Installation of pollution abatement equipment is costly and thus
minimizing the production of evolved zinc oxide at the source is a
more desirable approach. For these reasons, the powder metallurgy
industry is migrating away from zinc stearate-containing lubricants
wherever possible. Hence, zinc stearate-containing compositions are
not considered in this invention.
[0022] U.S. Pat. Nos. 5,368,630 and 5,429,792 describe lubricated
metal powder compositions which contain an organic binder. The
compositions are designed for high temperature use above
100.degree. C. The organic binder is an essential component to
achieve dust-free, segregation-free metal powder compositions. The
binding agent is introduced in a solvent which is subsequently
removed from the powder metal composition.

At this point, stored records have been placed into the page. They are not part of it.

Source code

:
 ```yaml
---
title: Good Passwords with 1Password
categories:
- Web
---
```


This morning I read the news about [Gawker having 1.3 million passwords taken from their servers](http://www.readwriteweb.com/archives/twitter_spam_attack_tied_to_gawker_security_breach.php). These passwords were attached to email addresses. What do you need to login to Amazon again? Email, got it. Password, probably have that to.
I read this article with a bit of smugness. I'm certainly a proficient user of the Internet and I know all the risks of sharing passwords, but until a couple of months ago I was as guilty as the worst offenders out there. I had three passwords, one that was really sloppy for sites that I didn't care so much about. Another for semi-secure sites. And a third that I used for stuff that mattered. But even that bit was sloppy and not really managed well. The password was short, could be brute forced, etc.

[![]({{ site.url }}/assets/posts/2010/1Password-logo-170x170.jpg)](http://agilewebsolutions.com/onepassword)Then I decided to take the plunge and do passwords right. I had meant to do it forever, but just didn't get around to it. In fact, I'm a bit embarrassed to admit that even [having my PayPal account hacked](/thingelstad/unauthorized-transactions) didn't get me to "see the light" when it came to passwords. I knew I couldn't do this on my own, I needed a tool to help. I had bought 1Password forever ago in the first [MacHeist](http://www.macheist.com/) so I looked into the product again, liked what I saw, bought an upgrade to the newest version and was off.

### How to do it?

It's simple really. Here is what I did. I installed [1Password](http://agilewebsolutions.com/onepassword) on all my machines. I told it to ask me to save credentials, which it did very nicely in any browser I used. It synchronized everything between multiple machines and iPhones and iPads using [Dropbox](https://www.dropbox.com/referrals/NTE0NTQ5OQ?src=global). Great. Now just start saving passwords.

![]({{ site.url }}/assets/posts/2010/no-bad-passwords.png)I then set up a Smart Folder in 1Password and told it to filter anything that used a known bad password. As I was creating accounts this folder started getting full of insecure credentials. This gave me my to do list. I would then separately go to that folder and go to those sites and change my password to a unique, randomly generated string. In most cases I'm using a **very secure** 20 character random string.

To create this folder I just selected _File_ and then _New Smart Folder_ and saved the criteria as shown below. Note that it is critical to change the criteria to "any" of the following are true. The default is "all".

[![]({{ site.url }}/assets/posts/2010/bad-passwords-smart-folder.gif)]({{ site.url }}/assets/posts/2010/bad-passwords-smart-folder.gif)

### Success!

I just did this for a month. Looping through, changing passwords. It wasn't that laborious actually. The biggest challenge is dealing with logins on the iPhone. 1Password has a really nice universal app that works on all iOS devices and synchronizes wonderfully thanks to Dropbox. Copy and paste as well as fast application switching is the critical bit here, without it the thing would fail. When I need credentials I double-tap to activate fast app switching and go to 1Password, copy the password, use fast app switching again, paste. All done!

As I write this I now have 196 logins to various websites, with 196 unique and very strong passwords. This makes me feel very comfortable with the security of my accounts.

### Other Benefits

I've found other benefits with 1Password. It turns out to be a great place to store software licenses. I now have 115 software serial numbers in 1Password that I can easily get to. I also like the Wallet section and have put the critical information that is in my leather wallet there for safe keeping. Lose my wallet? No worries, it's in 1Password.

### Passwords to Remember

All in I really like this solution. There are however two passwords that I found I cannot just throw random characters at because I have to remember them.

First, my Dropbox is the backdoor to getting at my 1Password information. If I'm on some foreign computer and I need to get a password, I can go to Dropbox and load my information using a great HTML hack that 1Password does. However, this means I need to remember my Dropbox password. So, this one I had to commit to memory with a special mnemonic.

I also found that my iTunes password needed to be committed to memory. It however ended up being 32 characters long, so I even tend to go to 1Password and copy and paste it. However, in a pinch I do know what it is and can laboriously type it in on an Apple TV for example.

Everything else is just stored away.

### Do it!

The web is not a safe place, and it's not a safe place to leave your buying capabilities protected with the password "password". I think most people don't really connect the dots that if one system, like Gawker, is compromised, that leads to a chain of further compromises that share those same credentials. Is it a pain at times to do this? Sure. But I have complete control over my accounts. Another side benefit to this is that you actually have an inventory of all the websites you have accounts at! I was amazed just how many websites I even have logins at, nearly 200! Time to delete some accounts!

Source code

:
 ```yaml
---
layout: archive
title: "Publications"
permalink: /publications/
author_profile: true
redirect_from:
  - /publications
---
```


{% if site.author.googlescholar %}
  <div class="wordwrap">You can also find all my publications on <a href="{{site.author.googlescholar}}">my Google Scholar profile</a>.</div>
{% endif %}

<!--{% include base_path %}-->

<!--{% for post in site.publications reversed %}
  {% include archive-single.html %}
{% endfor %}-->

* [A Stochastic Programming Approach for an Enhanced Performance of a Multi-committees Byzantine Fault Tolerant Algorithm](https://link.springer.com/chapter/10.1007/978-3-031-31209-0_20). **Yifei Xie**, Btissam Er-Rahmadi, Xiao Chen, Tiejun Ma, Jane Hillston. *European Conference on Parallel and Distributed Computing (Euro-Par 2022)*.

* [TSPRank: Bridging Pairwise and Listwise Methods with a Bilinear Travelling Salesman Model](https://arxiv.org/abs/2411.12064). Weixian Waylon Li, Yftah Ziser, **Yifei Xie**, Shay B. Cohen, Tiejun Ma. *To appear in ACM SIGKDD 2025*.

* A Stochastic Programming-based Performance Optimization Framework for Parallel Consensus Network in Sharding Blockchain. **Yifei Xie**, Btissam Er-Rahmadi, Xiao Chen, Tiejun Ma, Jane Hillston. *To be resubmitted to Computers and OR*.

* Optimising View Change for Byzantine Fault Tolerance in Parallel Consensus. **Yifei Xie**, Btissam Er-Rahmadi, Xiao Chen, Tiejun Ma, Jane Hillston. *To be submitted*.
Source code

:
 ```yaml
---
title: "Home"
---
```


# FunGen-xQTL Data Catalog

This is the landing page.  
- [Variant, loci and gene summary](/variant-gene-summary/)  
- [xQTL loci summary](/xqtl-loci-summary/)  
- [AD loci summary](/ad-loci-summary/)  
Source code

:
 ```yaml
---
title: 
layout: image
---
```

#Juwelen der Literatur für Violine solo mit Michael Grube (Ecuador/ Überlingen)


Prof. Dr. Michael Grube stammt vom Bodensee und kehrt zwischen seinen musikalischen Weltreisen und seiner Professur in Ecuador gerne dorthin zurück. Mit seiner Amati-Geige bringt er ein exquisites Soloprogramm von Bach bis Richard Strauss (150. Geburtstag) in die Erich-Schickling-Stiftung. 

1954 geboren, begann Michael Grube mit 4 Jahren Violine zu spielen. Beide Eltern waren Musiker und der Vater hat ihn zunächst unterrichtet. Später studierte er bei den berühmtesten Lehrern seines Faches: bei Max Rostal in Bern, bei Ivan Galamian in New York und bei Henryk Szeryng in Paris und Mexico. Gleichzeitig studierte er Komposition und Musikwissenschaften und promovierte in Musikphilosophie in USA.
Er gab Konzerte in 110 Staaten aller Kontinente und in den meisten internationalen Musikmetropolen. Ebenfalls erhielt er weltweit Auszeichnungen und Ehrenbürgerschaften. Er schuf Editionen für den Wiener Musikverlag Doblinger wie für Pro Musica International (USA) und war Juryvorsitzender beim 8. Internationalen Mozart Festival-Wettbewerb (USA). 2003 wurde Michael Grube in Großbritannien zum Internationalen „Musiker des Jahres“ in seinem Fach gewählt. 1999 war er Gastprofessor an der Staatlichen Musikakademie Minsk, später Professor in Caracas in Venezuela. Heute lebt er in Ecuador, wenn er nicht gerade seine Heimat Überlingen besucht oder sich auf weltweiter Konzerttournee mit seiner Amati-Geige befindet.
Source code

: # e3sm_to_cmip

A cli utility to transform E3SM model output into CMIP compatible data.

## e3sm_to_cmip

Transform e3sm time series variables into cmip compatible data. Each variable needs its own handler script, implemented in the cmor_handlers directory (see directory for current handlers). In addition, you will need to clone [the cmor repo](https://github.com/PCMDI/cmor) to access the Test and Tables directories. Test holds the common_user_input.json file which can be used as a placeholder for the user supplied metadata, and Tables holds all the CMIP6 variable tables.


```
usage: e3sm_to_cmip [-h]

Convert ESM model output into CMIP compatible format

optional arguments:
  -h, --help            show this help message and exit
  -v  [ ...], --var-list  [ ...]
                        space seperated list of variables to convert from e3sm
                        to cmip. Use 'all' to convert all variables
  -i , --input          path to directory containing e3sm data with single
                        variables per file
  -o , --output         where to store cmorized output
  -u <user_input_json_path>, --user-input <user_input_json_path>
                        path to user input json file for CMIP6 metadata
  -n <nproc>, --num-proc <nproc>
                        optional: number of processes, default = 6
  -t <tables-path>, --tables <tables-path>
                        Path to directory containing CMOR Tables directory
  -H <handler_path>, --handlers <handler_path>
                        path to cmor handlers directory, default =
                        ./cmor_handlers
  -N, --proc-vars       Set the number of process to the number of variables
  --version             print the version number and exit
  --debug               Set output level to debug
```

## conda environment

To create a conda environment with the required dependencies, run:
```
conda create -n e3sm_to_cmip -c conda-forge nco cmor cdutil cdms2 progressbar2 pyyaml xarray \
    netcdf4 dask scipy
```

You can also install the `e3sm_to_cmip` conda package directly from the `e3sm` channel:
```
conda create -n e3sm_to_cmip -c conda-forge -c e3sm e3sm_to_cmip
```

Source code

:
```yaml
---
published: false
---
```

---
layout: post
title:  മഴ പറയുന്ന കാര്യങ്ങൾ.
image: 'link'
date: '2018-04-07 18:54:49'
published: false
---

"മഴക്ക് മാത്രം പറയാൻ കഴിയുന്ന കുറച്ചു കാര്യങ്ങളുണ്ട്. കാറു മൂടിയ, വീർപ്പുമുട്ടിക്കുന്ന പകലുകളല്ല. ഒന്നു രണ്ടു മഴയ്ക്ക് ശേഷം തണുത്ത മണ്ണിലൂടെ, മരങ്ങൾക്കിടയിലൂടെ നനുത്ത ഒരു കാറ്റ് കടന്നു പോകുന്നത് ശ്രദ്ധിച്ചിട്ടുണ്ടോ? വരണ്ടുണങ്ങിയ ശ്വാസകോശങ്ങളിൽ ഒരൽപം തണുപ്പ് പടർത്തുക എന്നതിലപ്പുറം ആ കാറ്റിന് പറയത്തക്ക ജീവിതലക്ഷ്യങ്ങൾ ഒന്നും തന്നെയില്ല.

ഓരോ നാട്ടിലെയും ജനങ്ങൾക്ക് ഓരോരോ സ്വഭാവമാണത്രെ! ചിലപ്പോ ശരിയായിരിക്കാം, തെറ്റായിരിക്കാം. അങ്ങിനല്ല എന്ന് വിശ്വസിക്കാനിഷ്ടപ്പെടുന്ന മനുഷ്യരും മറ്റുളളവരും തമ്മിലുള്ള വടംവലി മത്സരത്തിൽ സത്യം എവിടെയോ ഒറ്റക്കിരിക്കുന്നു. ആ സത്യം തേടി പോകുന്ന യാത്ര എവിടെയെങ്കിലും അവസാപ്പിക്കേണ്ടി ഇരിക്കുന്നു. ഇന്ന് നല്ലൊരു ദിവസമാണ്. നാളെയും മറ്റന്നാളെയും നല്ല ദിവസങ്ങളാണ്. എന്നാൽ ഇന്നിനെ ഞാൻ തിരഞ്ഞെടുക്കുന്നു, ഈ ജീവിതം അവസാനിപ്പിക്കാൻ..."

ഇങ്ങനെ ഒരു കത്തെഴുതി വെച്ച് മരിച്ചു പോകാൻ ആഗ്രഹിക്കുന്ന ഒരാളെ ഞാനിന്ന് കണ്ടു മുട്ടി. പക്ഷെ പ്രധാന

The U.S. Patents teach
that not all conventional powder metallurgy lubricants may be
employed where compaction is carried out at the high
temperature.
SUMMARY OF THE INVENTION
[0023] It is an object of this invention to provide a novel
lubricant composition for powdered metals.
[0024] It is a further object of this invention to provide a method
of forming a sintered metal part, employing a lubricant composition
of the invention.
[0025] It is yet another object of this invention to provide a
novel composition of matter for the manufacture of a sintered metal
article.
[0026] In accordance with one aspect of the invention there is
provided a method of forming a sintered metal part comprising:
[0027] compacting a sinterable powdered metal in admixture with a
particulate lubricant in a mold to form a compacted powdered metal
part, [0028] removing the compacted part from the mold, [0029]
heating the compacted part to decompose and remove the lubricant
and sinter the particles of metal with formation of the sintered
metal part, said lubricant comprising of a mixture of discrete
particles of a fatty monoamide and discrete particles of at least
one other powder metallurgy lubricant.
[0030] In accordance with another aspect of the invention there is
provided a synergistic free-flowing lubricant composition for
powder metallurgy comprising discrete particles of a fatty
monoamide and discrete particles of at least one other powder
metallurgy lubricant, in admixture.
[0031] In accordance with still another aspect of the invention
there is provided a composition of matter for the manufacture of a
sintered metal article comprising a sinterable mixture comprising a
metal powder and a particulate lubricant, said lubricant being
present in an amount of 0.1% to 5%, by weight, said lubricant
comprising a mixture of discrete particles of a fatty monoamide and
discrete particles of at least one other powder metallurgy
lubricant.
[0032] In accordance with the invention the second component i.e.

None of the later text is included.